• **PROBLEM TO SOLVE**: From the entries below, reproduce exactly the line containing "界面轻松地实现 Kubernetes 集群的扩容和缩容。", the line containing "版本，每个 Kubernetes 版本都会在经过严格测试之后之后才会提供给用户。", and every line in between, with nothing added.
====== TASK MATERIAL ======
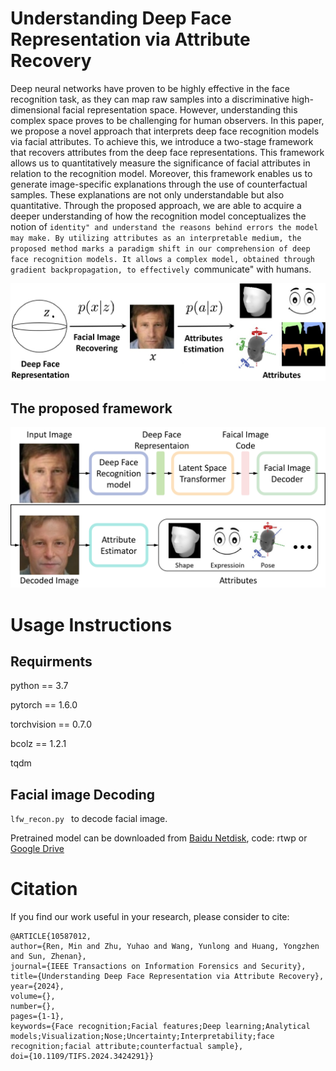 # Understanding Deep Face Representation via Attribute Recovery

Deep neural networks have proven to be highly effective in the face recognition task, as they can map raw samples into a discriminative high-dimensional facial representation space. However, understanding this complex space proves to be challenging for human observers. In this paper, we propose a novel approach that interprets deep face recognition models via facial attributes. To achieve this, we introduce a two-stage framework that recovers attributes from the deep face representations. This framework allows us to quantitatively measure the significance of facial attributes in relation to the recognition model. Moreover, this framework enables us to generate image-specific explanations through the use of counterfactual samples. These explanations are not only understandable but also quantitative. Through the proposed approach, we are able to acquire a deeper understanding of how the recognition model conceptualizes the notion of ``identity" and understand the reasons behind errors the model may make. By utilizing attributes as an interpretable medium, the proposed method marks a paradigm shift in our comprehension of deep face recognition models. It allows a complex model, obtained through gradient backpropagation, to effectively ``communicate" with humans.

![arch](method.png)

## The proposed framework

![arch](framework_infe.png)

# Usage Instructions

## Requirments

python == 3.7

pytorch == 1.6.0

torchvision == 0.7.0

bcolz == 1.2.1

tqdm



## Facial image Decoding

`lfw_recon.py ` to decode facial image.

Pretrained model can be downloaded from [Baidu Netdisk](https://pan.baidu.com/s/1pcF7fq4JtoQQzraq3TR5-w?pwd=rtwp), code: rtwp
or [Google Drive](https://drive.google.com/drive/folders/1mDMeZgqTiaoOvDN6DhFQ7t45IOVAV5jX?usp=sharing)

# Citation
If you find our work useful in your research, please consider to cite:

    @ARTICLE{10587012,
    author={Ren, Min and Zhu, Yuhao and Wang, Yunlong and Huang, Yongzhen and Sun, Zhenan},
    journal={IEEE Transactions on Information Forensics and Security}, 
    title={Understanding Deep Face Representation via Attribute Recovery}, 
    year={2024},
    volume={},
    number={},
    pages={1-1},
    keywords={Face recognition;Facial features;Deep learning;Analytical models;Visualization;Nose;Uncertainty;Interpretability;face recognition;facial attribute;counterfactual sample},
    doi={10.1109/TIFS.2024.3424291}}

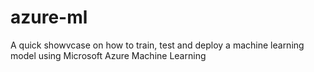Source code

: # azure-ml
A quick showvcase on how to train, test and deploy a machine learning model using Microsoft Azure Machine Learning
======
====== TASK MATERIAL ======
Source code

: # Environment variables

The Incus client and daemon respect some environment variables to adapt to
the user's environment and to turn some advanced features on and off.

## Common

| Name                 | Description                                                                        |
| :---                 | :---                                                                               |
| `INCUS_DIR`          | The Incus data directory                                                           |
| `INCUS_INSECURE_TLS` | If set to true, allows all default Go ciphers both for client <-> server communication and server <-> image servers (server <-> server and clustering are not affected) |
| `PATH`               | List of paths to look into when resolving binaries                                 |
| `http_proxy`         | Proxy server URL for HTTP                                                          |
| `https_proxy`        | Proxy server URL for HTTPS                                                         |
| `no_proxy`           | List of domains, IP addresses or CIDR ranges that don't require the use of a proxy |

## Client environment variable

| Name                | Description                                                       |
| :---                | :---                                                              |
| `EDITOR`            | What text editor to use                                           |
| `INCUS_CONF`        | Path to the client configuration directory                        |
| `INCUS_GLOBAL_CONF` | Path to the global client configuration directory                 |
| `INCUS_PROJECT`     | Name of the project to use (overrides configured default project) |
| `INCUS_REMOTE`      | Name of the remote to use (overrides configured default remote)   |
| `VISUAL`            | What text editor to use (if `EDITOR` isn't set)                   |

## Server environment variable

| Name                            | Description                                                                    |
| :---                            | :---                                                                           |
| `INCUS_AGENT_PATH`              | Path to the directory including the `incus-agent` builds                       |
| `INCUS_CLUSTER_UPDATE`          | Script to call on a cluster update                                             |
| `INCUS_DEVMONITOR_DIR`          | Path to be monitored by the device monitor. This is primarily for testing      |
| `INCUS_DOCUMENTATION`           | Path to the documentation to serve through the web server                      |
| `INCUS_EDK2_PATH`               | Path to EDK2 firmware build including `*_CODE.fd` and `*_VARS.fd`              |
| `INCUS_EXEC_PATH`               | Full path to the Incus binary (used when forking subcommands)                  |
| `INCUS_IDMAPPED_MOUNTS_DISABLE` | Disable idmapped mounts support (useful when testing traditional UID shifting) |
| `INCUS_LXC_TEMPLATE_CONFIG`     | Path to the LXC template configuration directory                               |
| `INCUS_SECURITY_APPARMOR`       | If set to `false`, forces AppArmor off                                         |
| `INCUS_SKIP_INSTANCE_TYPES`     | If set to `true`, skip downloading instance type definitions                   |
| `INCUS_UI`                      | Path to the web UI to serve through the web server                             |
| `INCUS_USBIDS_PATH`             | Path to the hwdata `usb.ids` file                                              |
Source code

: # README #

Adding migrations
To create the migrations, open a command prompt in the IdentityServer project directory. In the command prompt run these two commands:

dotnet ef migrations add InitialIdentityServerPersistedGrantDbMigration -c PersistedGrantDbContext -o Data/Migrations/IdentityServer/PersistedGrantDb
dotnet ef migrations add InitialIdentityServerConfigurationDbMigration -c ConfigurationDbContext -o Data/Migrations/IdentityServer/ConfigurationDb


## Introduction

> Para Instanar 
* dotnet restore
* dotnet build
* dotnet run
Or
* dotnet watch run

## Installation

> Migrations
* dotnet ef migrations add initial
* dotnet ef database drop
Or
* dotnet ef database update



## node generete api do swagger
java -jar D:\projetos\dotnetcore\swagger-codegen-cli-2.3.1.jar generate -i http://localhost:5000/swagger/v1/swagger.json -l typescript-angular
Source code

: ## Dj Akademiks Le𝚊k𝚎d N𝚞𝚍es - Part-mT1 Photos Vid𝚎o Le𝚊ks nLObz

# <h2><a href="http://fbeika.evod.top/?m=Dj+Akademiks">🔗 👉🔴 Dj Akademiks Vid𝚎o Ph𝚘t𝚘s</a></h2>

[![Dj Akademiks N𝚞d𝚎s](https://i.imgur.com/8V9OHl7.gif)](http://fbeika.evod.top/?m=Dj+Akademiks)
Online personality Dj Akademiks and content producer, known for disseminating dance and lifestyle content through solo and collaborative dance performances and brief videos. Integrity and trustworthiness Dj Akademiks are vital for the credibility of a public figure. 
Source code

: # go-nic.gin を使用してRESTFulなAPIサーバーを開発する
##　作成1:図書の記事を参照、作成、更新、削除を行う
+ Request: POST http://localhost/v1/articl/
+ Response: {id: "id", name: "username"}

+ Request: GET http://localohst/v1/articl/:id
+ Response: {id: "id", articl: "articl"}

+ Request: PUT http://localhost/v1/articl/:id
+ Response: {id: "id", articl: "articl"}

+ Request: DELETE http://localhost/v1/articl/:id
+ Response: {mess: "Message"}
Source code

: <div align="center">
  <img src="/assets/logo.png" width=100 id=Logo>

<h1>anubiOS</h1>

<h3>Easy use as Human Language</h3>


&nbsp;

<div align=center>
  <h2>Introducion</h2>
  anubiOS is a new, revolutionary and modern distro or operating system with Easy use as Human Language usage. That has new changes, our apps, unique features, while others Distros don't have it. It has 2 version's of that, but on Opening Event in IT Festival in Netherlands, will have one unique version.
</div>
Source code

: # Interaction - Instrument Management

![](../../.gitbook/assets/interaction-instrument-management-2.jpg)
======
====== TASK MATERIAL ======
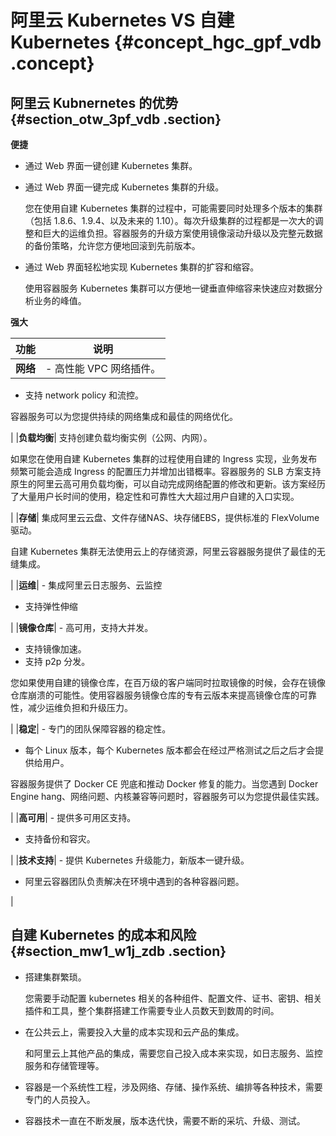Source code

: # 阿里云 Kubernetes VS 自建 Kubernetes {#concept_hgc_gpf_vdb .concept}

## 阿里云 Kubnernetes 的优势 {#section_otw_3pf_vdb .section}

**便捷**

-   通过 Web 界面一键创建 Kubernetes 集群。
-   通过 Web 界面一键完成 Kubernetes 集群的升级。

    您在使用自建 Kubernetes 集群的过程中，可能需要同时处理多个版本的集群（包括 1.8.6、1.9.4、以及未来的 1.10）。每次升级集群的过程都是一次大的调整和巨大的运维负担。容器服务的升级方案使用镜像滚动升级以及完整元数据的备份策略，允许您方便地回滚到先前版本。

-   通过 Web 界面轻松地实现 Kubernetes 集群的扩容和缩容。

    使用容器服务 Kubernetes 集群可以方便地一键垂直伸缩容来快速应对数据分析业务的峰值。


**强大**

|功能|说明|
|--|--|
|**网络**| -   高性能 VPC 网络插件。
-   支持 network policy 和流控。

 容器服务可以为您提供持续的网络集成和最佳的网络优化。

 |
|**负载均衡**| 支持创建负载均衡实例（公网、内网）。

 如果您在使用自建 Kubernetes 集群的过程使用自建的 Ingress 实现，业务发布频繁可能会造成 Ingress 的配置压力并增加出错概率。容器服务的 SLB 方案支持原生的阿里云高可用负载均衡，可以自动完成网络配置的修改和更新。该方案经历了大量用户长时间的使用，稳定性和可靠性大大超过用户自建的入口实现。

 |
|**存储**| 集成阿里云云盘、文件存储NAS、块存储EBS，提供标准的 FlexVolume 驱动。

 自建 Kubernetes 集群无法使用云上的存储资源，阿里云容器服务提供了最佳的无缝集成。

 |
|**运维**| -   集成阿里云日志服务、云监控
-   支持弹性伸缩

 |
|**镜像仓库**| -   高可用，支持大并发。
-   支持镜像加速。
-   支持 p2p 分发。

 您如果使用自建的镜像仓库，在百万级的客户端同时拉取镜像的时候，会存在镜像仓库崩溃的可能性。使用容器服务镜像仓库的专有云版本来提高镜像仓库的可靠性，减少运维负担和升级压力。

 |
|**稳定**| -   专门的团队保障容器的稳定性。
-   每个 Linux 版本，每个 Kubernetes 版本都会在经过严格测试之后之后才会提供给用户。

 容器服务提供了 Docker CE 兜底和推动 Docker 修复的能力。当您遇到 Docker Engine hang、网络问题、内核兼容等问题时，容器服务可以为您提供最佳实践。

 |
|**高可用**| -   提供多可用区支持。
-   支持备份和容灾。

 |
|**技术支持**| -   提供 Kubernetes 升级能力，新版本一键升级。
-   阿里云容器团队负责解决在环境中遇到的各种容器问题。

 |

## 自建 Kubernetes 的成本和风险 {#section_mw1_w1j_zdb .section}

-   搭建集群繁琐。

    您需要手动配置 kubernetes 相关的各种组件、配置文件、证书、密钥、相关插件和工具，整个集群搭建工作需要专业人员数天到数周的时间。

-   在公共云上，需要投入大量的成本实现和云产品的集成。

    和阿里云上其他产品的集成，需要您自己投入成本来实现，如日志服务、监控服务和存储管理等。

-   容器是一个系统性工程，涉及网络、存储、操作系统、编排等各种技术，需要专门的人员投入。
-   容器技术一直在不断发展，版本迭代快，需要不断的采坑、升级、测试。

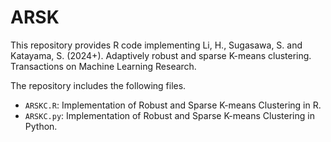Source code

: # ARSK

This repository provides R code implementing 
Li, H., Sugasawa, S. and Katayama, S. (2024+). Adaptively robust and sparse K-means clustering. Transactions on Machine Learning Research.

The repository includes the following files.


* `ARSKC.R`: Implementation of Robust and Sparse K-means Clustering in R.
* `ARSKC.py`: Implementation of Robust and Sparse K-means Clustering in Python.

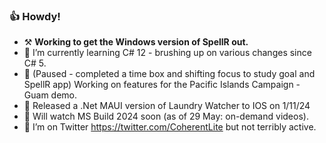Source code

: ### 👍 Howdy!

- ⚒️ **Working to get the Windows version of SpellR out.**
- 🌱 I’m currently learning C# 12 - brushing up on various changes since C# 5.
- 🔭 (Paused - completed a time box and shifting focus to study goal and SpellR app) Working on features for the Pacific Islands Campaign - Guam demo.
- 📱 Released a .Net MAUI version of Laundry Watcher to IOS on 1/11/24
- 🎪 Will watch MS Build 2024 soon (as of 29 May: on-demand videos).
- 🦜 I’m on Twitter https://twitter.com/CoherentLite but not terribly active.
======
• **SOLUTION TO THE PROBLEM**:
-   通过 Web 界面轻松地实现 Kubernetes 集群的扩容和缩容。

    使用容器服务 Kubernetes 集群可以方便地一键垂直伸缩容来快速应对数据分析业务的峰值。


**强大**

|功能|说明|
|--|--|
|**网络**| -   高性能 VPC 网络插件。
-   支持 network policy 和流控。

 容器服务可以为您提供持续的网络集成和最佳的网络优化。

 |
|**负载均衡**| 支持创建负载均衡实例（公网、内网）。

 如果您在使用自建 Kubernetes 集群的过程使用自建的 Ingress 实现，业务发布频繁可能会造成 Ingress 的配置压力并增加出错概率。容器服务的 SLB 方案支持原生的阿里云高可用负载均衡，可以自动完成网络配置的修改和更新。该方案经历了大量用户长时间的使用，稳定性和可靠性大大超过用户自建的入口实现。

 |
|**存储**| 集成阿里云云盘、文件存储NAS、块存储EBS，提供标准的 FlexVolume 驱动。

 自建 Kubernetes 集群无法使用云上的存储资源，阿里云容器服务提供了最佳的无缝集成。

 |
|**运维**| -   集成阿里云日志服务、云监控
-   支持弹性伸缩

 |
|**镜像仓库**| -   高可用，支持大并发。
-   支持镜像加速。
-   支持 p2p 分发。

 您如果使用自建的镜像仓库，在百万级的客户端同时拉取镜像的时候，会存在镜像仓库崩溃的可能性。使用容器服务镜像仓库的专有云版本来提高镜像仓库的可靠性，减少运维负担和升级压力。

 |
|**稳定**| -   专门的团队保障容器的稳定性。
-   每个 Linux 版本，每个 Kubernetes 版本都会在经过严格测试之后之后才会提供给用户。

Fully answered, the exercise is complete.